Ishimaru also shared a story related to Trigg’s U.S. Army service, which included serving as a commanding officer in Fort Hood, Texas.
“The most famous soldier under Bob’s command was Elvis Presley,” he said. “Yes, Bob was the commander of Elvis Presley. And I asked him on one occasion, I said, ‘Well, was he a good soldier?’ And Bob said, “Oh, yes, it was. He had no trouble with Elvis. He had some trouble with young women who were trying to break down the fence. But Elvis was a good soldier.”
In an interview with Citizen, Kay Albiani, former chair of the Elk Grove Unified School District Board, recalled that she was drawn to Trigg’s skills many years ago.
“We talked and I asked him if he would be interested in going out this way (to Elk Grove),” he said. “You know, he was happy where he was (with the Davis Unified School District). But eventually, we made a deal and he came to Elk Grove and the board hired him. (However) he had to go through the whole process like everyone else.”
Albiani mentioned that he appreciated how Trigg was a person willing to “try something new.”
“When schools faced a huge construction crisis, with Mello-Roos we passed that big legislation,” he said. “Back then there was not even a way to build schools, because of Proposition 13. So the staff made the legislation for the Mello-Roos.
“We were able to do it and work it out and it happened, and it changed history for the whole state of California. It all started here in Elk Grove.”
Helen Thomson, former president of the Davis School Board, recalled how Trigg came to Davis in 1979.
“We were looking for a new superintendent and I came across a lawyer who was on the San Juan (Unified School District) board who said he was withdrawing the entire board and the district was in chaos,” he said. “And I was worried about the administrators, what would happen to them. And he said, “We have a very good one.”
“He said Bob Trigg’s name and I said, ‘Ah-ha, I’m going to investigate this.'”
Eventually, Trigg was hired to take over Davis District, which Thomson observed was experiencing its own chaos.
“We had dissatisfaction with administrators, teachers, parents, community, etc. and he was able to deal with all of that very calmly and bring people together in working groups,” he said. “He had a wonderful way with him.
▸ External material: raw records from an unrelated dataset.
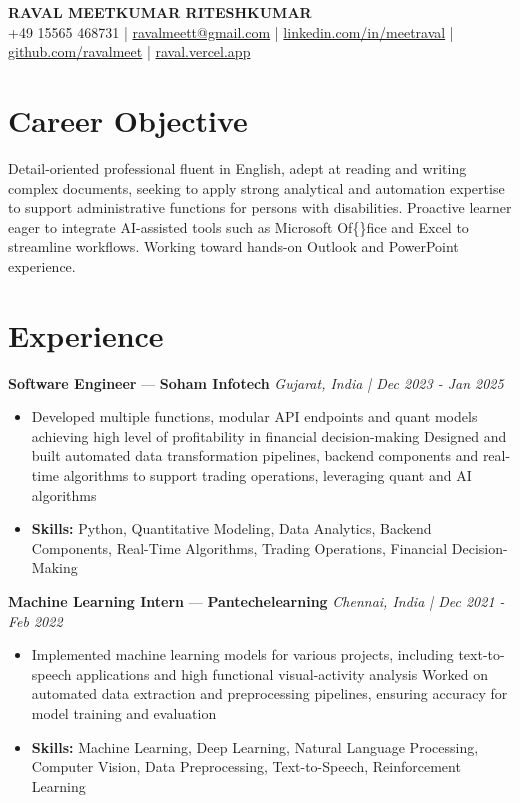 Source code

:\documentclass[a4paper,10pt]{article}
\begin{document}
\begin{center}
  {\Large\bfseries RAVAL MEETKUMAR RITESHKUMAR}\\[2pt]
  {\small +49 15565 468731 \;|\; \href{mailto:ravalmeett@gmail.com}{ravalmeett@gmail.com} \;|\; \href{https://www.linkedin.com/in/meetraval/}{linkedin.com/in/meetraval} \;|\; \href{https://github.com/ravalmeet}{github.com/ravalmeet} \;|\; \href{https://raval.vercel.app/}{raval.vercel.app}}
\end{center}
\vspace{-3pt}

\section*{Career Objective}
Detail-oriented professional fluent in English, adept at reading and writing complex documents, seeking to apply strong analytical and automation expertise to support administrative functions for persons with disabilities. Proactive learner eager to integrate AI-assisted tools such as Microsoft Of\{\}fice and Excel to streamline workflows. Working toward hands-on Outlook and PowerPoint experience.\par

\section*{Experience}
\textbf{Software Engineer} — \textbf{Soham Infotech} \hfill \textit{Gujarat, India \;|\; Dec 2023 - Jan 2025}\par
\vspace{1pt}
\begin{itemize}
  \item Developed multiple functions, modular API endpoints and quant models achieving high level of profitability in financial decision-making Designed and built automated data transformation pipelines, backend components and real-time algorithms to support trading operations, leveraging quant and AI algorithms
  \item \textbf{Skills:} Python, Quantitative Modeling, Data Analytics, Backend Components, Real-Time Algorithms, Trading Operations, Financial Decision-Making
\end{itemize}
\vspace{3pt}
\textbf{Machine Learning Intern} — \textbf{Pantechelearning} \hfill \textit{Chennai, India \;|\; Dec 2021 - Feb 2022}\par
\vspace{1pt}
\begin{itemize}
  \item Implemented machine learning models for various projects, including text-to-speech applications and high functional visual-activity analysis Worked on automated data extraction and preprocessing pipelines, ensuring accuracy for model training and evaluation
  \item \textbf{Skills:} Machine Learning, Deep Learning, Natural Language Processing, Computer Vision, Data Preprocessing, Text-to-Speech, Reinforcement Learning
\end{itemize}
\end{document}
He was a good problem solver.”
Bill Wittich, a resident of Elk Grove since 2003, told the Citizen that he met Trigg while on an advisory committee in Elk Grove during Steven Ladd’s superintendence.
“I thought Bob was a warm person, that I didn’t care what you were talking about, he was able to express his feelings exactly,” he said.
Wittich added that he and Trigg enjoyed exchanging friendly jokes about their college sports teams.
“The real connection with Bob Trigg and me is that he’s a duck (from the University of) Oregon and I’m a Trojan (from the University of Southern California),” he said. “So throughout the football season, I had it in our house (for those school games).”
Raymond Trigg also shared some memories about his father.
“If I described him, I would say he was an eternal optimist,” he said. “He was a very, very positive man. I think he got it from his friends (Lonnie and Rosie Trigg).
“I think they taught him to always be grateful for getting up every day, the first breath we have to remember in the morning, the clothes to put on our backs and the food we have, and then all these wonderful opportunities here in America.”
Raymond, who lives in Encinitas with his wife, Diane, and his daughter, Sarah Rose, also praised his father for his authentic approach to working with others.
“He loved people, he loved working with others, he loved supporting people,” he said. “He really liked people.”